The performance of our deep learning model is affected by the training epochs and the training and validation set sizes. The training curves on different training sets and validation sets are shown in Fig. 2b, c. Initially, our model performs well on the training set only, implying overfitting. The curves then converge (dashed line) and our model performs well on both the training set and the validation set. The sudden jump in the loss curve in Fig. 2c is caused by the change in the learning rate (further details are presented in the “Methods” section). Use of more training and validation data causes the curves to converge more quickly. The deep learning model performs well after these few-sample training. In Fig. 2d, we show a confusion matrix for prediction of a uniformly distributed test set, which demonstrates accuracy of 99.38%.

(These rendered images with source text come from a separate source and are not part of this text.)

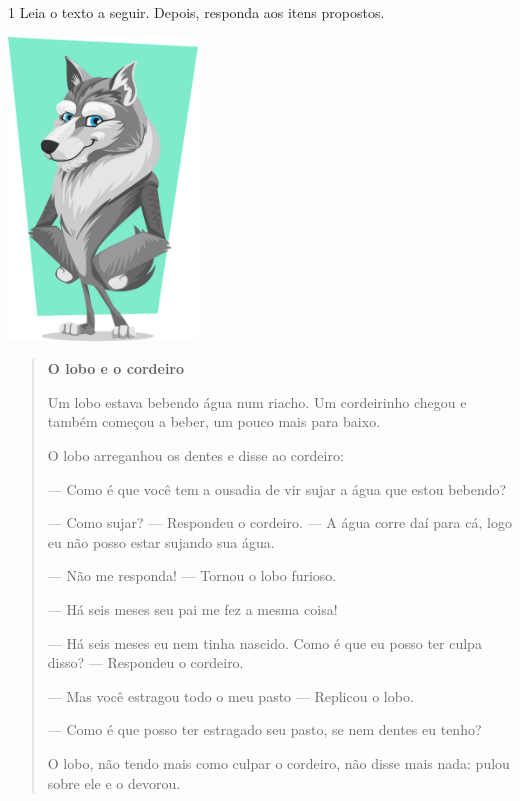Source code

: 
\num{1} Leia o texto a seguir. Depois, responda aos itens propostos.


\includegraphics[width=1.97917in,height=3.16667in]{./media/image5.png}

\begin{quote}
\textbf{O lobo e o cordeiro}

Um lobo estava bebendo água num riacho. Um cordeirinho chegou e também
começou a beber, um pouco mais para baixo.

O lobo arreganhou os dentes e disse ao cordeiro:

--- Como é que você tem a ousadia de vir sujar a água que estou bebendo?

--- Como sujar? --- Respondeu o cordeiro. --- A água corre daí para cá,
logo eu não posso estar sujando sua água.

--- Não me responda! --- Tornou o lobo furioso.

--- Há seis meses seu pai me fez a mesma coisa!

--- Há seis meses eu nem tinha nascido. Como é que eu posso ter culpa
disso? --- Respondeu o cordeiro.

--- Mas você estragou todo o meu pasto --- Replicou o lobo.

--- Como é que posso ter estragado seu pasto, se nem dentes eu tenho?

O lobo, não tendo mais como culpar o cordeiro, não disse mais nada:
pulou sobre ele e o devorou.

\end{quote}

### Comparison between deep learning method and the master equation

In our case, the master equation that we employed is the commonly used one without considering the noise spectrum. The accuracies of the deep learning model and the master equation fitting on noisy data are different. Figure 4 shows the accuracies obtained by the two methods. The deep learning model is trained on a training set without additional noise, and tested on a test set with additional white noise whose standard deviation is σ (the transmission spectra with noise are given in Supplementary Materials). Here for simplicity, the data set is composed of the transmission of four MW bins only (one of them is reference bin) and the frequency difference between the adjoin bins is Δf = 2kHz. On the other hand, the result of the master equation is given based on the same test set as that of the deep learning model. The deep learning method outperforms the fitting of the master equation on the noisy data set.

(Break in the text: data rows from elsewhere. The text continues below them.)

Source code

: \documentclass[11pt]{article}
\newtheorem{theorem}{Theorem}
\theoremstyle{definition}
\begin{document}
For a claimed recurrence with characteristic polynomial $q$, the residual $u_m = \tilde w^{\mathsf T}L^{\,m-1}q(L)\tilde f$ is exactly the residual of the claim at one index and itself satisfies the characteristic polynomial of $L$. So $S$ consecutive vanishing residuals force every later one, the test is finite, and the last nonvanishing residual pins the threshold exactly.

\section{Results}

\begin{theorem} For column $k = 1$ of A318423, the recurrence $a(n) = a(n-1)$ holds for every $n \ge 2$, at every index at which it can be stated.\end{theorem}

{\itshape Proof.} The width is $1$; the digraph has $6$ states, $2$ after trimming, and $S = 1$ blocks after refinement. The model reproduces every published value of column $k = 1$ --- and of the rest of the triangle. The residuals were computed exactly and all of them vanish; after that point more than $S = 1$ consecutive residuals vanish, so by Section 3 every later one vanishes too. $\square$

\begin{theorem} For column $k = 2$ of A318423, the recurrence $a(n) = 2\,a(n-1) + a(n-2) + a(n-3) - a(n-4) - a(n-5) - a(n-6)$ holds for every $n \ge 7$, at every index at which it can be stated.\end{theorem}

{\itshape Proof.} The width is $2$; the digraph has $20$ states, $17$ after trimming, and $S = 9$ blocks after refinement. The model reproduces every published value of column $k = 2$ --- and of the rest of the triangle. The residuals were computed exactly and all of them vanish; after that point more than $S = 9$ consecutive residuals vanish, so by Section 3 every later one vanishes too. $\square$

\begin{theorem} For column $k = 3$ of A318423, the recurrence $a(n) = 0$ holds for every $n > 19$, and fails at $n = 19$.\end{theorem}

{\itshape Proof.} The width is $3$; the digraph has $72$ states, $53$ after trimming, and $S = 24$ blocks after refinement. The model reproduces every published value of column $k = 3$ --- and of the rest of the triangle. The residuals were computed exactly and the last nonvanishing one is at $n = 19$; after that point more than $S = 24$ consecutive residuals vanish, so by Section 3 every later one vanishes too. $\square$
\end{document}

Apart from the robutness to the noise, when the transmission rate is increased by increasing the number of MW bins or the frequency difference Δf, the deep learning model performs well, while it is difficult to retrieve the messages with high accuracy using the master equation. Specifically, to increase the bandwidth efficiency and the transmission rate, the number of MW bins used to carry the messages must be increased, but the information is still recognizable because of the scalability of the deep learning model. For 20 MW bins, the number of bits is (20 − 1) with one reference bit, giving a $$\left(20-1\right)\times 2\,{{{{{\rm{kbps}}}}}}=38\,{{{{{\rm{kbps}}}}}}$$ transmission rate. The number of combinations of these bits is 219, which increases exponentially as the number of MW bins increases. Here, for demonstration purposes, only the first 3 bits of the total of 19 bits carry the messages and the other bits, including the reference, are set to be 0. To show how well our model performs, we train, validate and test the model on this new data set without varying the other parameters, with the exception of the training epochs of our model. The loss curves for training and validation are shown in Fig. 5a. A confusion matrix for epoch 78 is shown in Fig. 5b. The model performs well on this new test set, which was sampled uniformly from eight categories with an accuracy of 100%. Another method that can be used to increase the information transmission rate involves increasing the frequency difference. In our case, the frequency difference is increased from Δf = 2 kHz to Δf = 200 kHz. The transmission rate increases correspondingly, from (4 − 1) × 2 kbps = 6 kbps to (4 − 1) × 200 kbps = 0.6 Mbps. To detect the high-speed signal, the DD bandwidth is increased, which inevitably leads to increased noise. After the model is trained on this new data set, the training and validation loss curves are as shown in Fig. 5c. A confusion matrix for epoch 83 is shown in Fig. 5d. Increasing the number of training epochs allows the model to perform well on this new data set, with an accuracy of 98.83% on a uniformly sampled test set.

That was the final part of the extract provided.